Sometimes, it can be harder to spot Mealybugs if you don't carefully inspect the entire plant. On a plant like this Aeonium tabuliforme, the leaves grow so close together even mealys can't squeeze their way in between them. Instead of having a noticeably deformed plant, the bugs are hiding below, feasting on older leaves and new growth near the stem. This can be a dangerous breeding ground for Mealybugs, making it easier for them to go unnoticed as they spread to nearby plants.
The mealy situations mentioned above are bearable, and plants such as these will most likely recover quickly with a little assistance. Other times though, the plant can be so infested and damaged, that it's best to just KILL IT WITH FIRE! Not really, but definitely get it as far away from your other succulents as quickly as possible to avoid spreading the infestation.
So now that we know how to spot the little buggers, what can we do about them? There are all kinds of insecticidal soaps and sprays out there, but are they safe for succulents? We've tried some and weren't super happy with the results. We've tried mixing dish soap with cooking oil and water. Once again, the plants seemed to suffer a visual marring as the beautiful coating on the leaves is permanently removed. Before opening our shop, when we had a lot less plants to care for, we would comb through our succulents and simply stab the Mealybugs with a pin. This option is very effective if you have a few large visible Mealybugs, but does not deal with tiny bugs that are too small to see, eggs, or mealys that might be hidden in the soil.
Let's talk about Ladybugs for a minute. Not only are they super cute and harmless to succulents, they are general predators that feed on a variety of problematic insects, including Mealybugs! This is a natural and organic remedy for taking care of your succulent's Mealybug problem. We purchased Ladybugs from Amazon and had so much fun sprinkling them all over our succulents and watching them feast on any aphids, mites and mealys they could find! The great thing about having these little warriors fight your battle for you is that you don't have to spend time examining every inch of your plants in search of pests. The Ladybugs are happy to inspect your garden for you, saving you time and saving your plants from potentially getting damaged in the process.
The most effective and immediate solution we have found so far is 70% Isopropyl Alcohol. This readily available and inexpensive remedy has been a lifesaver (literally) for our plants! We keep a squirt bottle full at arms reach at all times. You simply spray your entire plant, taking special care to saturate tricky areas where tiny bugs can be hiding. The alcohol completely evaporates in a few minutes and the Mealybugs should be dead. You can visibly see the cottony substance disintegrate and the grayish white bugs turn a deep red. After the alcohol evaporates we wash our plants with a strong stream of water to remove the dead bugs. You will want to check back in a few days to make sure you got them all. If not, just reapply the alcohol as needed.

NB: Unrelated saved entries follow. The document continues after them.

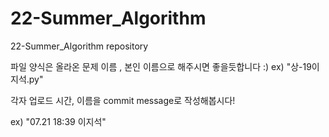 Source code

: # 22-Summer_Algorithm
22-Summer_Algorithm repository

파일 양식은 올라온 문제 이름 , 본인 이름으로 해주시면 좋을듯합니다 :) 
ex) "상-19이지석.py"

각자 업로드 시간, 이름을 commit message로 작성해봅시다!

ex) "07.21 18:39 이지석"
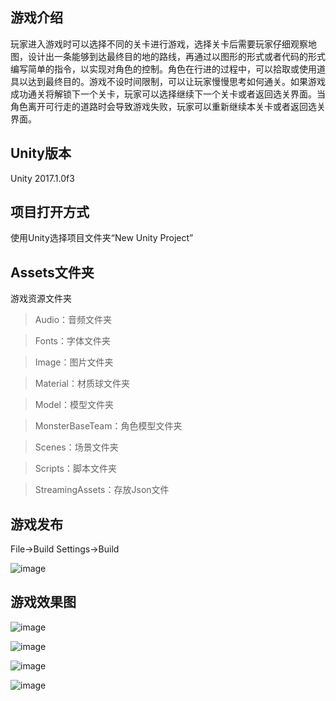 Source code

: 游戏介绍
--------
   玩家进入游戏时可以选择不同的关卡进行游戏，选择关卡后需要玩家仔细观察地图，设计出一条能够到达最终目的地的路线，再通过以图形的形式或者代码的形式编写简单的指令，以实现对角色的控制。角色在行进的过程中，可以拾取或使用道具以达到最终目的。游戏不设时间限制，可以让玩家慢慢思考如何通关。如果游戏成功通关将解锁下一个关卡，玩家可以选择继续下一个关卡或者返回选关界面。当角色离开可行走的道路时会导致游戏失败，玩家可以重新继续本关卡或者返回选关界面。

Unity版本
----------
Unity 2017.1.0f3 

项目打开方式
----------
使用Unity选择项目文件夹“New Unity Project”

Assets文件夹
---------
游戏资源文件夹

>Audio：音频文件夹

>Fonts：字体文件夹

>Image：图片文件夹

>Material：材质球文件夹

>Model：模型文件夹

>MonsterBaseTeam：角色模型文件夹

>Scenes：场景文件夹

>Scripts：脚本文件夹

>StreamingAssets：存放Json文件

游戏发布
----
File->Build Settings->Build

![image](https://github.com/Pronmiseymx/-Unity-/blob/master/ReadmeImage/rdmimg_1.jpg)

游戏效果图
--------

![image](https://github.com/Pronmiseymx/-Unity-/blob/master/ReadmeImage/rdmimg_gm1.jpg)

![image](https://github.com/Pronmiseymx/-Unity-/blob/master/ReadmeImage/rdmimg_gm2.jpg)

![image](https://github.com/Pronmiseymx/-Unity-/blob/master/ReadmeImage/rdmimg_gm4.jpg)

![image](https://github.com/Pronmiseymx/-Unity-/blob/master/ReadmeImage/rdmimg_gm3.jpg)
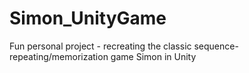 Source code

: # Simon_UnityGame
Fun personal project - recreating the classic sequence-repeating/memorization game Simon in Unity
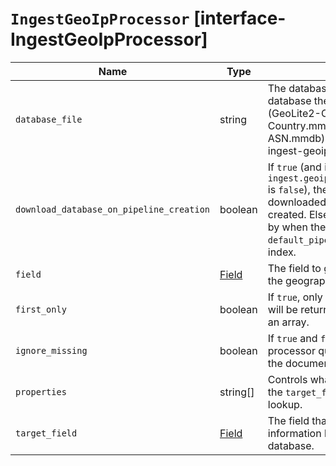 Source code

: # `IngestGeoIpProcessor` [interface-IngestGeoIpProcessor]

| Name | Type | Description |
| - | - | - |
| `database_file` | string | The database filename referring to a database the module ships with (GeoLite2-City.mmdb, GeoLite2-Country.mmdb, or GeoLite2-ASN.mmdb) or a custom database in the ingest-geoip config directory. |
| `download_database_on_pipeline_creation` | boolean | If `true` (and if `ingest.geoip.downloader.eager.download` is `false`), the missing database is downloaded when the pipeline is created. Else, the download is triggered by when the pipeline is used as the `default_pipeline` or `final_pipeline` in an index. |
| `field` | [Field](./Field.md) | The field to get the ip address from for the geographical lookup. |
| `first_only` | boolean | If `true`, only the first found geoip data will be returned, even if the field contains an array. |
| `ignore_missing` | boolean | If `true` and `field` does not exist, the processor quietly exits without modifying the document. |
| `properties` | string[] | Controls what properties are added to the `target_field` based on the geoip lookup. |
| `target_field` | [Field](./Field.md) | The field that will hold the geographical information looked up from the MaxMind database. |
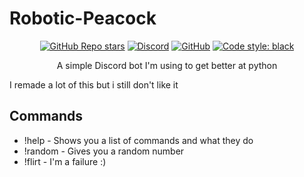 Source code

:# Robotic-Peacock

<div align="center">

[![GitHub Repo stars](https://img.shields.io/github/stars/immortalterror/Robotic-Peacock?style=plastic)](https://www.youtube.com/watch?v=dQw4w9WgXcQ)
[![Discord](https://img.shields.io/discord/760686151736229938?label=Discord&style=plastic)](https://discord.gg/pqAFVCKZhz)
[![GitHub](https://img.shields.io/github/license/ImmortalTerror/Robotic-Peacock)](https://github.com/ImmortalTerror/Robotic-Peacock/blob/main/LICENCE)
[![Code style: black](https://img.shields.io/badge/code%20style-black-000000.svg)](https://github.com/psf/black)

A simple Discord bot I'm using to get better at python

</div>

I remade a lot of this but i still don't like it

## Commands

- !help - Shows you a list of commands and what they do
- !random - Gives you a random number
- !flirt - I'm a failure :) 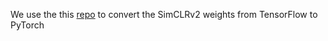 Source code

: We use the this [repo](https://github.com/Separius/SimCLRv2-Pytorch) to convert the SimCLRv2 weights from TensorFlow to PyTorch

We have used 70% Isopropyl Alcohol on almost every type of succulent with great results. We do want to note that we have seen slight burning on our Echeveria 'Blue Sky', Graptoveria 'Debie', and Graptoveria amethorum plants. All succulents are different, so if you are unsure, test the alcohol on an inconspicuous area before covering your entire plant. For the plants we mentioned above or any others that you notice a burn after being sprayed, we recommend using 50% Isopropyl Alcohol and reapply as needed.
A lot of times, Mealybugs can be hard to spot without a microscope! So make sure to check new growth for deformities to catch them before they get out of hand. We noticed some oddly shaped leaves on this Echeveria subsessilis variegata, and sure enough, upon further inspection we found some Mealybugs.